There are many genetic rearrangements that can be identified in patients with AML. Two common ones include KNMT2A and NPM1 mutations. KMT2A is found in 5-15% of children and adults. NPM1 is the most common of all mutations and found in 30% of leukemia cases. Previously, targeted therapies for either of these mutations have not been available. 

The menin protein is an important factor in both KMT2A and NPM1 versions of AML. It is a building protein that controls gene expression and cell signaling. It also carries an essential role in binding and preserving cell functions. “Menin acts as a tumor suppressor, which means that it keeps cells from growing and dividing too quickly or in an uncontrolled way.”

Tumor suppressor genes are normal genes that slow down cell division or tell cells to die at the right time (a process known as apoptosis or programmed cell death). When tumor suppressor genes don't work properly, cells can grow out of control, which can lead to cancer. Menin inhibitors are a new class of drugs that are being used to counteract the effects of KMT2A and NPM1 rearrangements.

Revumenib is Shown to be an Effective Menin Inhibitor

This targeted therapy comes in pill form and breaks up the effect of the gene mutations. The results of a phase 1 trial of 60 patients showed that 18 people achieved complete or near-complete remission. 
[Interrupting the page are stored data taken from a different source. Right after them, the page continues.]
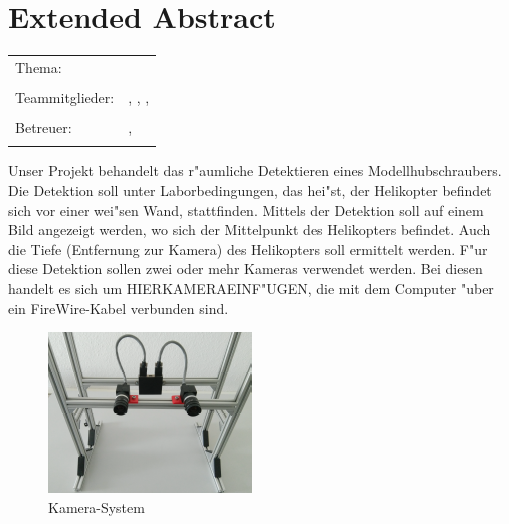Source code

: \chapter*{Extended Abstract}

\begin{center}
	\begingroup
	\renewcommand*{\arraystretch}{1}
	{\makeatletter	
		\begin{tabular}{p{3.2cm}p{9.6cm}}
			Thema: & \thema \\
			& \\
			Teammitglieder: & \verfasserA, \verfasserB, 
			\verfasserC, \verfasserD\\
			& \\
			Betreuer: & \hoschschule \newline \institut \newline \prueferA, \prueferB \\
			& \\
		\end{tabular}
		
		\makeatother}
	\endgroup
\end{center}

\bigskip

\noindent
Unser Projekt behandelt das r"aumliche Detektieren eines Modellhubschraubers. Die Detektion soll unter Laborbedingungen, das hei"st, der Helikopter befindet sich vor einer wei"sen Wand, stattfinden. Mittels der Detektion soll auf einem Bild angezeigt werden, wo sich der Mittelpunkt des Helikopters befindet. Auch die Tiefe (Entfernung zur Kamera) des Helikopters soll ermittelt werden. F"ur diese Detektion sollen zwei oder mehr Kameras verwendet werden. Bei diesen handelt es sich um HIERKAMERAEINF"UGEN, die mit dem Computer "uber ein FireWire-Kabel verbunden sind.\newline

\begin{figure}[H]
	\includegraphics[scale=1.5]{bilder/camerasystem}
	\caption[Kamera-System]{Kamera-System}
\end{figure}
“Revumenib is a very exciting new drug. It’s a breakthrough medicine because it actually is a targeted therapy with broad downstream effects. And it is effective in large populations of people with AML. We have never been able to target this before,” said Dr. James Mangan who is a hematologist at the University of California San Diego.

Revumenib was granted Orphan Drug Designation by the FDA in 2022. It also received Fast-Track Designation by the FDA “for the treatment of adult and pediatric patients with R/R (relapsed or refractory) acute leukemias harboring a KMT2A rearrangement or NPM1 mutation.” This new drug directly targets the changes that occur in a cell with either of these gene rearrangements.

“For patients with acute leukemia who have undergone several previous treatments, this is a very encouraging result,” said Dr. Scott Armstrong, a study author and president of the Dana-Farber Cancer Institute and Boston Children’s Cancer and Blood Disorders Center. This trial evidence effectively suggests that menin is a valid target for therapy in both genetic subtypes of AML.

A Phase 2 study of revumenib will begin soon for pediatric patients diagnosed with relapsed or refractory leukemia. This study will focus on the combination of revumenib and chemotherapy and its efficacy for pediatric patients with KMT2A rearrangement.